Menu

TREX Basics

April 11, 2001

J. David Eisenberg

Overview

In this article, we'll explore the TREX markup language for validating XML documents, focusing on validating a subset of XMLNews-Story Markup Language. Although the XMLNews-Story markup language has been superseded by the News Industry Text Format, we use the old version because it's simple, it looks a great deal like HTML, and it lets us easily show some of TREX's features.

TREX's author, James Clark, says,

"A TREX pattern specifies a pattern for the structure and content of an XML document. A TREX pattern thus identifies a class of XML documents consisting of those documents that match the pattern. A TREX pattern is itself an XML document."

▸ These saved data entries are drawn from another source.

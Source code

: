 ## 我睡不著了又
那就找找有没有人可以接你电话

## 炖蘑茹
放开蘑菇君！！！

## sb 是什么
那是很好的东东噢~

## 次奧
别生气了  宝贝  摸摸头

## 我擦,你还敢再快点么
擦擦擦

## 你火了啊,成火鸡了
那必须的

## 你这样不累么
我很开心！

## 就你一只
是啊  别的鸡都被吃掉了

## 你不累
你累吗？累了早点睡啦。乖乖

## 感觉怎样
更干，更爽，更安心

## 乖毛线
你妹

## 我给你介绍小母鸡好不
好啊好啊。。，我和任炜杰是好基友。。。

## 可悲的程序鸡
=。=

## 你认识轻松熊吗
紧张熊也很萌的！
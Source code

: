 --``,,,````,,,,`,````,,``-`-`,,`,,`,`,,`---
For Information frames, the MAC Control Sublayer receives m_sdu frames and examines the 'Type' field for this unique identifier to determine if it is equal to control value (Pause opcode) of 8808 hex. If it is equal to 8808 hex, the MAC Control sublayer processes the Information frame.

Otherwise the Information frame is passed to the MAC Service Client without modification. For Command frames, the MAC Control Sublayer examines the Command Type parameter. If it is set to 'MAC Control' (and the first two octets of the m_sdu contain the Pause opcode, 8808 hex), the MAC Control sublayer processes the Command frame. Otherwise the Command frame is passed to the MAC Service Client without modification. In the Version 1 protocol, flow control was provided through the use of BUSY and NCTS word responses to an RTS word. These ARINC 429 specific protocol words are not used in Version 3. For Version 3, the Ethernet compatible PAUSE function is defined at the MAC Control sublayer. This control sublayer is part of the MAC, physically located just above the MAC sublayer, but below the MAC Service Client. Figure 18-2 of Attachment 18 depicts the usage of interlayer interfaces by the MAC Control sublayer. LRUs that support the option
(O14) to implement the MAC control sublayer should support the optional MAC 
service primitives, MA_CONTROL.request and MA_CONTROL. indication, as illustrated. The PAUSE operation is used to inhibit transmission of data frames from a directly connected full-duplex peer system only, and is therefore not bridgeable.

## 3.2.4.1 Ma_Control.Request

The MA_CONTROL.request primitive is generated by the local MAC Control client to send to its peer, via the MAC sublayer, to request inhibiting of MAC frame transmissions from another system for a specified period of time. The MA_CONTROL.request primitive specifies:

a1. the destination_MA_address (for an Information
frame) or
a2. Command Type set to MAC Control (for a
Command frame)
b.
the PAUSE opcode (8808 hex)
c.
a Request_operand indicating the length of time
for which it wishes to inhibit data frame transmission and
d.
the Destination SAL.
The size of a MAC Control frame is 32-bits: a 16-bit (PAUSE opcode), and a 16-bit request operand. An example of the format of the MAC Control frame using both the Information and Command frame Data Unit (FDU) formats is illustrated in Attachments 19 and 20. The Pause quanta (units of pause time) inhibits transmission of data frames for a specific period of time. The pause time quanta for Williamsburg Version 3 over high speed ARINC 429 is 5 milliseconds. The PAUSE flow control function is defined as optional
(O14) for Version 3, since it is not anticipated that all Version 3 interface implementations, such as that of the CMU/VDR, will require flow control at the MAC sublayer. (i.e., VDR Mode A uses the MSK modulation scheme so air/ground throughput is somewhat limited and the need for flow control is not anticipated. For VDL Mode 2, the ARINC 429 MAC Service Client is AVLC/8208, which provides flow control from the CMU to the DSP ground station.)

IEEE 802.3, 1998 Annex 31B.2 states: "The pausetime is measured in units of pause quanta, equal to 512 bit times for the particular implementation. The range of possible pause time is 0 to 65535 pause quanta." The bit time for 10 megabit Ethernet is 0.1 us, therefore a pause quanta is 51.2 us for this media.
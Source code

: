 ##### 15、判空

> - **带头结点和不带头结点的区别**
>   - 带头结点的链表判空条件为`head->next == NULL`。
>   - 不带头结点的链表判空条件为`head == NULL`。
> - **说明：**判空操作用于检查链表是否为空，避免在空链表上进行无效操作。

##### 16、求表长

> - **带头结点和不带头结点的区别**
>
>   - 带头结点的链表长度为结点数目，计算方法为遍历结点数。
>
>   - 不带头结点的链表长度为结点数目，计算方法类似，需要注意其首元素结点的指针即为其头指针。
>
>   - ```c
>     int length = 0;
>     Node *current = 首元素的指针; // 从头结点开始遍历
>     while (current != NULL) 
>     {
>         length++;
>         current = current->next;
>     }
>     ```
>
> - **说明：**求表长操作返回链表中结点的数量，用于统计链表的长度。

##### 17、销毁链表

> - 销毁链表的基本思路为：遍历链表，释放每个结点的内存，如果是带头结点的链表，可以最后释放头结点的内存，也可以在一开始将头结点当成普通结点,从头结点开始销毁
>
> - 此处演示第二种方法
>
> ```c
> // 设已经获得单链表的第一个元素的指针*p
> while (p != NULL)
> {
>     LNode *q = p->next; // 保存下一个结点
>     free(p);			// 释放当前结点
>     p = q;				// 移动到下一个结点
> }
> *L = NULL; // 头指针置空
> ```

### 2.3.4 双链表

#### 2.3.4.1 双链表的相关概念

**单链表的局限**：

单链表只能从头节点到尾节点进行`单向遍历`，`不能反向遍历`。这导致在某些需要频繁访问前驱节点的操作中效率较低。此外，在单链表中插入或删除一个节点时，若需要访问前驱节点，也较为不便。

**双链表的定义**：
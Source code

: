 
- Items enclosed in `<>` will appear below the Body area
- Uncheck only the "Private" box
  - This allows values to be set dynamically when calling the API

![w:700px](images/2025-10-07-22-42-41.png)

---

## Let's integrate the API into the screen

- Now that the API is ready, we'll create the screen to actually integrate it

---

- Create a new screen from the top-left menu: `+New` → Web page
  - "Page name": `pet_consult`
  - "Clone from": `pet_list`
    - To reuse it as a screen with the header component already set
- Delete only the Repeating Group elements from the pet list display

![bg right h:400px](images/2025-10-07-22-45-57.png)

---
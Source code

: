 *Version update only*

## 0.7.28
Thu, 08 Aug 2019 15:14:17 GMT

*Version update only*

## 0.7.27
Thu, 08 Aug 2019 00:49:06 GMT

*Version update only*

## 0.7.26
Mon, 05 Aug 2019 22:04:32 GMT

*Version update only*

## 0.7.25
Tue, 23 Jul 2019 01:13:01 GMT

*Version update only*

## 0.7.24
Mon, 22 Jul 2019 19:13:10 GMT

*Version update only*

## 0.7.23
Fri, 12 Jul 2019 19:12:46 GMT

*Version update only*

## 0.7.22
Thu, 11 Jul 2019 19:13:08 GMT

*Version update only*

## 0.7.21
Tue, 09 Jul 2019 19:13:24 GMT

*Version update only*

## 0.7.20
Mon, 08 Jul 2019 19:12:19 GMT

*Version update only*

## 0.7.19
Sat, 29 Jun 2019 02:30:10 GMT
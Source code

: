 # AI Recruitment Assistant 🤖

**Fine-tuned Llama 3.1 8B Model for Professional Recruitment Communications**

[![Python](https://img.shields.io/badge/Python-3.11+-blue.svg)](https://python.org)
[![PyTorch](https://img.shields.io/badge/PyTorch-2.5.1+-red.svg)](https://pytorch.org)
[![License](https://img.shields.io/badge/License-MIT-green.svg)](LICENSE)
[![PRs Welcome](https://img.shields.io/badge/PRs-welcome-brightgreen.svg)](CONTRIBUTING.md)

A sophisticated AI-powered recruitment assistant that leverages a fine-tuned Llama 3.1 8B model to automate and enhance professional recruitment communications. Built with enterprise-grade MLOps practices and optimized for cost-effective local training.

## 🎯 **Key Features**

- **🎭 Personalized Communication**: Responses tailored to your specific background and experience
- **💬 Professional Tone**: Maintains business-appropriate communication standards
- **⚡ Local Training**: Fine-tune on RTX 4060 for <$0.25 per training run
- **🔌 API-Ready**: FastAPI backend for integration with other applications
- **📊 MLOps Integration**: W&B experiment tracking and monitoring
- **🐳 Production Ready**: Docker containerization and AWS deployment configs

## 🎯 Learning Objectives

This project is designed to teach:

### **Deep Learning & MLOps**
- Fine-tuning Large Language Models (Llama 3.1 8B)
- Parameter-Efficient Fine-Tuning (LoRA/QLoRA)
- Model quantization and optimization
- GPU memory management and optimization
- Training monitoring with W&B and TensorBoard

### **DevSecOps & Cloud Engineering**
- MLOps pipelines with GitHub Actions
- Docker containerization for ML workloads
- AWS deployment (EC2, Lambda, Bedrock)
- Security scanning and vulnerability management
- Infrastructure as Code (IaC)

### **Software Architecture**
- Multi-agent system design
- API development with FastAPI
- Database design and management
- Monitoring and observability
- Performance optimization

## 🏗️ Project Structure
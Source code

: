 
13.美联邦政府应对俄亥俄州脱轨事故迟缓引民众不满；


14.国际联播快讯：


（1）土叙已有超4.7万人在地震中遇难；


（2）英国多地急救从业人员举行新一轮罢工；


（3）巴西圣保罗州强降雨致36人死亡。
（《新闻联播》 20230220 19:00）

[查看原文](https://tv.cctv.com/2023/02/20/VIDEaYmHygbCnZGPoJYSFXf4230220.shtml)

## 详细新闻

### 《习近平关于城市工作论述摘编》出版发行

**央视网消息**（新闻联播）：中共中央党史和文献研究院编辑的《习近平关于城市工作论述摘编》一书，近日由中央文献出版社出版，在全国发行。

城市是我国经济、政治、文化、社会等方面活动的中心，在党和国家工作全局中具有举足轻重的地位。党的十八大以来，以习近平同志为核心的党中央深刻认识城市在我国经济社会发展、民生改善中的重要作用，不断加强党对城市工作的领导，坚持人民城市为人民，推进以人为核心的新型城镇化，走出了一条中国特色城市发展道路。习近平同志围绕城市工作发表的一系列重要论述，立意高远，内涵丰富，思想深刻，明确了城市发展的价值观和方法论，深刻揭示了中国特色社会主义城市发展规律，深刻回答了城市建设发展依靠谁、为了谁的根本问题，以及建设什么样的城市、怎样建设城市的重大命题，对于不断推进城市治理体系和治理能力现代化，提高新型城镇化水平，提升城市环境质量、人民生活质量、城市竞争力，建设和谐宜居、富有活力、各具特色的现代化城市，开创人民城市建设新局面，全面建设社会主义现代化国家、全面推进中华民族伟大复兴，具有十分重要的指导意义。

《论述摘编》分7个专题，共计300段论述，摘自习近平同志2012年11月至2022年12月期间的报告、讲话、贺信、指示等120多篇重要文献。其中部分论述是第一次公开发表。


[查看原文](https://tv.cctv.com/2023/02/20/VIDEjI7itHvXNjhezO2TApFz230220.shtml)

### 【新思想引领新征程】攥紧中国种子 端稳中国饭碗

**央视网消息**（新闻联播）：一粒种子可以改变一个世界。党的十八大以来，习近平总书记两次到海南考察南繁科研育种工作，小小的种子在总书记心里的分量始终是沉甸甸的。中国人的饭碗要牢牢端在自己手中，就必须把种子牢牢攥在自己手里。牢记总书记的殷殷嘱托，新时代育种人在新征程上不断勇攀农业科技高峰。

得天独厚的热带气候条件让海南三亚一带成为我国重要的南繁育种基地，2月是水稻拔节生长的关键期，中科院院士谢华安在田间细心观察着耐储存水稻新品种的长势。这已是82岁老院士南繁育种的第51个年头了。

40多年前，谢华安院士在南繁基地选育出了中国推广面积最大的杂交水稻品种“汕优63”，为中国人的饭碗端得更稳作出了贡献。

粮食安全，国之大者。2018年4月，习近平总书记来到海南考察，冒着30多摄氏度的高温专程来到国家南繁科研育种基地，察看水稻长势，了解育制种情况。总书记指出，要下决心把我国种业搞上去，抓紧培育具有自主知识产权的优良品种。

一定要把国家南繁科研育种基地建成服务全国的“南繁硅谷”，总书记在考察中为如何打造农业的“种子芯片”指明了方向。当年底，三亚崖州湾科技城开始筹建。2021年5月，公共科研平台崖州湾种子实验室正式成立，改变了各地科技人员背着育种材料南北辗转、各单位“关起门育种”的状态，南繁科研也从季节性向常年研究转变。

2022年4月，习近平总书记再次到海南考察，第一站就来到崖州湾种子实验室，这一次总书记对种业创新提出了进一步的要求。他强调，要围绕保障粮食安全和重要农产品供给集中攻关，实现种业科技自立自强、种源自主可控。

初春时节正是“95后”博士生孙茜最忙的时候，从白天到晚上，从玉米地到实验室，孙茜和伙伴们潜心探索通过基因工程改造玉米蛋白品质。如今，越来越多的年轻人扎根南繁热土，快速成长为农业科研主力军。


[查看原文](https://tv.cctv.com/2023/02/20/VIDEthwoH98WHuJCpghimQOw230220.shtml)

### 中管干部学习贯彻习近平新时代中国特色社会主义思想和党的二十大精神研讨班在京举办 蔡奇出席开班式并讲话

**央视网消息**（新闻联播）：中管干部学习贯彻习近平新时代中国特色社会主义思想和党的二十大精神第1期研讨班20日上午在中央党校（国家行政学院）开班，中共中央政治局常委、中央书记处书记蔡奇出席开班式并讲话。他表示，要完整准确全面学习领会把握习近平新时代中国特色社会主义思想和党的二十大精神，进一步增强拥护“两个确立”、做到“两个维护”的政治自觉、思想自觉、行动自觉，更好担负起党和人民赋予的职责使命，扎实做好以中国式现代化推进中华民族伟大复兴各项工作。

A TREX pattern's outer parts

A TREX pattern is enclosed within a <grammar> element. This is followed by a <start> element that describes the pattern. The root element of a news story is the <nitf> element, so that's where we begin our TREX specification.


<grammar>

   <start>

      <element name="nitf">

      <!-- specifications go here -->

      </element>

   </start>

</grammar>

The <grammar> and <start> elements are required only if you want to modularize your pattern by using definitions. (See below.) Since most non-trivial TREX patterns use definitions, we'll start using them right away.

Sub-Elements

An news story consists of a <head> and <body> element, in that order. The <head> contains a <title>, which has string data as its contents. All of these are required elements, and TREX specifies them as follows:


<grammar>

   <start>

      <element name="nitf">

         <element name="head">

            <element name="title">

               <anyString/>

            </element>

         </element>



         <element name="body">

            <!-- its specification goes here -->

         </element>

      </element>

   </start>

</grammar>

Multiple Occurrences of Elements

One of TREX's greatest strengths is the ease with which you can specify the number of occurrences that an element or elements must have. Specifying an <element> all by itself means that it is required, and that it must occur exactly once. Specifying multiple occurrences is easy in TREX.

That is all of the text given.